### [Problem to work on]
Each record beneath this line should be returned exactly as it is.

### [Provided material]
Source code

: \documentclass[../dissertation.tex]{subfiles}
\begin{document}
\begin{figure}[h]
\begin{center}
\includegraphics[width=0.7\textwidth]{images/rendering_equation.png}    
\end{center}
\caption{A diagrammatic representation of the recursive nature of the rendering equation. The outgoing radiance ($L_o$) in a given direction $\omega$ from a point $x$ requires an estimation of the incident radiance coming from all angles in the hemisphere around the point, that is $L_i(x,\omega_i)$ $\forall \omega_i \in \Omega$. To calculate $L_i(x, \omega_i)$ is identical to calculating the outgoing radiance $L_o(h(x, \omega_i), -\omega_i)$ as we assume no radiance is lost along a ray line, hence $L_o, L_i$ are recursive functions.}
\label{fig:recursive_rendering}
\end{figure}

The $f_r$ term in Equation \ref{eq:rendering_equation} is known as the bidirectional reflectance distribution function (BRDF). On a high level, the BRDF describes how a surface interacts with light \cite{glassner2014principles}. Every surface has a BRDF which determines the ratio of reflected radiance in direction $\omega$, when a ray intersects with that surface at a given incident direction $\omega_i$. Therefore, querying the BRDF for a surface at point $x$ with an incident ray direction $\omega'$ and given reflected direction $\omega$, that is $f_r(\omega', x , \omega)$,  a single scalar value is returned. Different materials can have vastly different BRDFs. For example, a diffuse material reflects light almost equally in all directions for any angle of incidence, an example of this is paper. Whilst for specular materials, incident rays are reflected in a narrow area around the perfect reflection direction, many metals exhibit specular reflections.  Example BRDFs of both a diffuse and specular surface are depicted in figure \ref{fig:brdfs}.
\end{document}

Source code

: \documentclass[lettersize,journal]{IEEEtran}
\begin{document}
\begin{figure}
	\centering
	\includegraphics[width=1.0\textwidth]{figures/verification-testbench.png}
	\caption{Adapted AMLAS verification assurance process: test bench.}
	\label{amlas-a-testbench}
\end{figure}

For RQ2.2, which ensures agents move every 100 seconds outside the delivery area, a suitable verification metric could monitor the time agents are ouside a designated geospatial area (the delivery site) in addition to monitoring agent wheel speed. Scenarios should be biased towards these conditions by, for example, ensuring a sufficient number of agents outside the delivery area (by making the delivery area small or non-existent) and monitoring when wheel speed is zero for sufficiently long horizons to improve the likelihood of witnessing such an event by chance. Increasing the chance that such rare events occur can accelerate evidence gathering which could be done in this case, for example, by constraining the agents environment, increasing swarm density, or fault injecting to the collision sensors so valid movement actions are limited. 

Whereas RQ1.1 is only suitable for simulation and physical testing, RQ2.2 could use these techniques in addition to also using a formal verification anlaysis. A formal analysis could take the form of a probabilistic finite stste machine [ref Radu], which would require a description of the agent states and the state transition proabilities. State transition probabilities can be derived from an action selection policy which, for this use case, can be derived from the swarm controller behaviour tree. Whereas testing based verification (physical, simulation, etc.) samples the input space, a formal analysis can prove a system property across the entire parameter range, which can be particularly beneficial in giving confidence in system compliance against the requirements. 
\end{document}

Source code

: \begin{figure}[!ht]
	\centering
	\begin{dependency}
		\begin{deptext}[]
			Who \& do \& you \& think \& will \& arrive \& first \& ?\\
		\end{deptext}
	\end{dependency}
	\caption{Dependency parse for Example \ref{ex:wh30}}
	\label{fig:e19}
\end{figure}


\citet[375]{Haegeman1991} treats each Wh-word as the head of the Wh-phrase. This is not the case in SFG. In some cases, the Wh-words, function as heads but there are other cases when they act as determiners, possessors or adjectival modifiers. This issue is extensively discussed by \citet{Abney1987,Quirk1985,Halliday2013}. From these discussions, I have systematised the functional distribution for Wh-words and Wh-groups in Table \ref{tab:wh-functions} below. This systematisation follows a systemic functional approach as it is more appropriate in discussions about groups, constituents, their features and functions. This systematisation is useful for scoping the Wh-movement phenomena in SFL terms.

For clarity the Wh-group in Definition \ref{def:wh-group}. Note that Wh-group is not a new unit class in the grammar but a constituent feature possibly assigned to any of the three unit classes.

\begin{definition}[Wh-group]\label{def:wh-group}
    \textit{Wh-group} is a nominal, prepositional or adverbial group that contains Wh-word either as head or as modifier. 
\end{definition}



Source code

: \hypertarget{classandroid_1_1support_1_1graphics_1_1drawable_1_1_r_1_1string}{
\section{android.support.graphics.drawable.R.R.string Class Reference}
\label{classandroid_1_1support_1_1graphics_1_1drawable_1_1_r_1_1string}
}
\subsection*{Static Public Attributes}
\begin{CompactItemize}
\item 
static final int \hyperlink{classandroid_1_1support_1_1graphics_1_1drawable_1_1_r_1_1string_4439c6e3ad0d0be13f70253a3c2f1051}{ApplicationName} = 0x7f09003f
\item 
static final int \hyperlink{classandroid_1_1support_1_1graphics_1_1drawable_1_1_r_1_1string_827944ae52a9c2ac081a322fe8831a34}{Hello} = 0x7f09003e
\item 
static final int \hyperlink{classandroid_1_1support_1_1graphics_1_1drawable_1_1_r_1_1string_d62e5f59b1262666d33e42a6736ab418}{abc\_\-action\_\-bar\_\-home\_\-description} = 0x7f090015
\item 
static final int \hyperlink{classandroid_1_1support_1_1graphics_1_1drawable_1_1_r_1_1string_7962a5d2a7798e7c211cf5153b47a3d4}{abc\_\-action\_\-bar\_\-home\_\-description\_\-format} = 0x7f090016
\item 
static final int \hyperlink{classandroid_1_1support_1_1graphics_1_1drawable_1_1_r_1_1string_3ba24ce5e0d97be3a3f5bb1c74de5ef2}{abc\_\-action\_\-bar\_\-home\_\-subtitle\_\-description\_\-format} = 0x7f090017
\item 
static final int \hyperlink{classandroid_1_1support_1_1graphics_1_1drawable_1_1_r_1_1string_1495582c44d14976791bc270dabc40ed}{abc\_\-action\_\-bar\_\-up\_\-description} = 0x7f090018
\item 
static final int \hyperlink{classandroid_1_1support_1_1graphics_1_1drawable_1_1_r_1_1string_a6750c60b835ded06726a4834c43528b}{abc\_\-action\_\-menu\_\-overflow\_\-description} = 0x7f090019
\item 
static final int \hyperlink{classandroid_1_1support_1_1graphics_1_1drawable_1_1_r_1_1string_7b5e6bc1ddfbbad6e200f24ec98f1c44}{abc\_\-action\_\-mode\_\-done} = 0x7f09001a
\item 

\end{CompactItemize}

### [Answer to this problem]
Source code

: \documentclass[../dissertation.tex]{subfiles}
\begin{document}
\begin{figure}[h]
\begin{center}
\includegraphics[width=0.7\textwidth]{images/rendering_equation.png}    
\end{center}
\caption{A diagrammatic representation of the recursive nature of the rendering equation. The outgoing radiance ($L_o$) in a given direction $\omega$ from a point $x$ requires an estimation of the incident radiance coming from all angles in the hemisphere around the point, that is $L_i(x,\omega_i)$ $\forall \omega_i \in \Omega$. To calculate $L_i(x, \omega_i)$ is identical to calculating the outgoing radiance $L_o(h(x, \omega_i), -\omega_i)$ as we assume no radiance is lost along a ray line, hence $L_o, L_i$ are recursive functions.}
\label{fig:recursive_rendering}
\end{figure}

The $f_r$ term in Equation \ref{eq:rendering_equation} is known as the bidirectional reflectance distribution function (BRDF). On a high level, the BRDF describes how a surface interacts with light \cite{glassner2014principles}. Every surface has a BRDF which determines the ratio of reflected radiance in direction $\omega$, when a ray intersects with that surface at a given incident direction $\omega_i$. Therefore, querying the BRDF for a surface at point $x$ with an incident ray direction $\omega'$ and given reflected direction $\omega$, that is $f_r(\omega', x , \omega)$,  a single scalar value is returned. Different materials can have vastly different BRDFs. For example, a diffuse material reflects light almost equally in all directions for any angle of incidence, an example of this is paper. Whilst for specular materials, incident rays are reflected in a narrow area around the perfect reflection direction, many metals exhibit specular reflections.  Example BRDFs of both a diffuse and specular surface are depicted in figure \ref{fig:brdfs}.
\end{document}

Source code

: \documentclass[lettersize,journal]{IEEEtran}
\begin{document}
\begin{figure}
	\centering
	\includegraphics[width=1.0\textwidth]{figures/verification-testbench.png}
	\caption{Adapted AMLAS verification assurance process: test bench.}
	\label{amlas-a-testbench}
\end{figure}

For RQ2.2, which ensures agents move every 100 seconds outside the delivery area, a suitable verification metric could monitor the time agents are ouside a designated geospatial area (the delivery site) in addition to monitoring agent wheel speed. Scenarios should be biased towards these conditions by, for example, ensuring a sufficient number of agents outside the delivery area (by making the delivery area small or non-existent) and monitoring when wheel speed is zero for sufficiently long horizons to improve the likelihood of witnessing such an event by chance. Increasing the chance that such rare events occur can accelerate evidence gathering which could be done in this case, for example, by constraining the agents environment, increasing swarm density, or fault injecting to the collision sensors so valid movement actions are limited. 

Whereas RQ1.1 is only suitable for simulation and physical testing, RQ2.2 could use these techniques in addition to also using a formal verification anlaysis. A formal analysis could take the form of a probabilistic finite stste machine [ref Radu], which would require a description of the agent states and the state transition proabilities. State transition probabilities can be derived from an action selection policy which, for this use case, can be derived from the swarm controller behaviour tree. Whereas testing based verification (physical, simulation, etc.) samples the input space, a formal analysis can prove a system property across the entire parameter range, which can be particularly beneficial in giving confidence in system compliance against the requirements. 
\end{document}

Source code

: \begin{figure}[!ht]
	\centering
	\begin{dependency}
		\begin{deptext}[]
			Who \& do \& you \& think \& will \& arrive \& first \& ?\\
		\end{deptext}
	\end{dependency}
	\caption{Dependency parse for Example \ref{ex:wh30}}
	\label{fig:e19}
\end{figure}


\citet[375]{Haegeman1991} treats each Wh-word as the head of the Wh-phrase. This is not the case in SFG. In some cases, the Wh-words, function as heads but there are other cases when they act as determiners, possessors or adjectival modifiers. This issue is extensively discussed by \citet{Abney1987,Quirk1985,Halliday2013}. From these discussions, I have systematised the functional distribution for Wh-words and Wh-groups in Table \ref{tab:wh-functions} below. This systematisation follows a systemic functional approach as it is more appropriate in discussions about groups, constituents, their features and functions. This systematisation is useful for scoping the Wh-movement phenomena in SFL terms.

For clarity the Wh-group in Definition \ref{def:wh-group}. Note that Wh-group is not a new unit class in the grammar but a constituent feature possibly assigned to any of the three unit classes.

\begin{definition}[Wh-group]\label{def:wh-group}
    \textit{Wh-group} is a nominal, prepositional or adverbial group that contains Wh-word either as head or as modifier. 
\end{definition}



Source code

: \hypertarget{classandroid_1_1support_1_1graphics_1_1drawable_1_1_r_1_1string}{
\section{android.support.graphics.drawable.R.R.string Class Reference}
\label{classandroid_1_1support_1_1graphics_1_1drawable_1_1_r_1_1string}
}
\subsection*{Static Public Attributes}
\begin{CompactItemize}
\item 
static final int \hyperlink{classandroid_1_1support_1_1graphics_1_1drawable_1_1_r_1_1string_4439c6e3ad0d0be13f70253a3c2f1051}{ApplicationName} = 0x7f09003f
\item 
static final int \hyperlink{classandroid_1_1support_1_1graphics_1_1drawable_1_1_r_1_1string_827944ae52a9c2ac081a322fe8831a34}{Hello} = 0x7f09003e
\item 
static final int \hyperlink{classandroid_1_1support_1_1graphics_1_1drawable_1_1_r_1_1string_d62e5f59b1262666d33e42a6736ab418}{abc\_\-action\_\-bar\_\-home\_\-description} = 0x7f090015
\item 
static final int \hyperlink{classandroid_1_1support_1_1graphics_1_1drawable_1_1_r_1_1string_7962a5d2a7798e7c211cf5153b47a3d4}{abc\_\-action\_\-bar\_\-home\_\-description\_\-format} = 0x7f090016
\item 
static final int \hyperlink{classandroid_1_1support_1_1graphics_1_1drawable_1_1_r_1_1string_3ba24ce5e0d97be3a3f5bb1c74de5ef2}{abc\_\-action\_\-bar\_\-home\_\-subtitle\_\-description\_\-format} = 0x7f090017
\item 
static final int \hyperlink{classandroid_1_1support_1_1graphics_1_1drawable_1_1_r_1_1string_1495582c44d14976791bc270dabc40ed}{abc\_\-action\_\-bar\_\-up\_\-description} = 0x7f090018
\item 
static final int \hyperlink{classandroid_1_1support_1_1graphics_1_1drawable_1_1_r_1_1string_a6750c60b835ded06726a4834c43528b}{abc\_\-action\_\-menu\_\-overflow\_\-description} = 0x7f090019
\item 
static final int \hyperlink{classandroid_1_1support_1_1graphics_1_1drawable_1_1_r_1_1string_7b5e6bc1ddfbbad6e200f24ec98f1c44}{abc\_\-action\_\-mode\_\-done} = 0x7f09001a
\item 

\end{CompactItemize}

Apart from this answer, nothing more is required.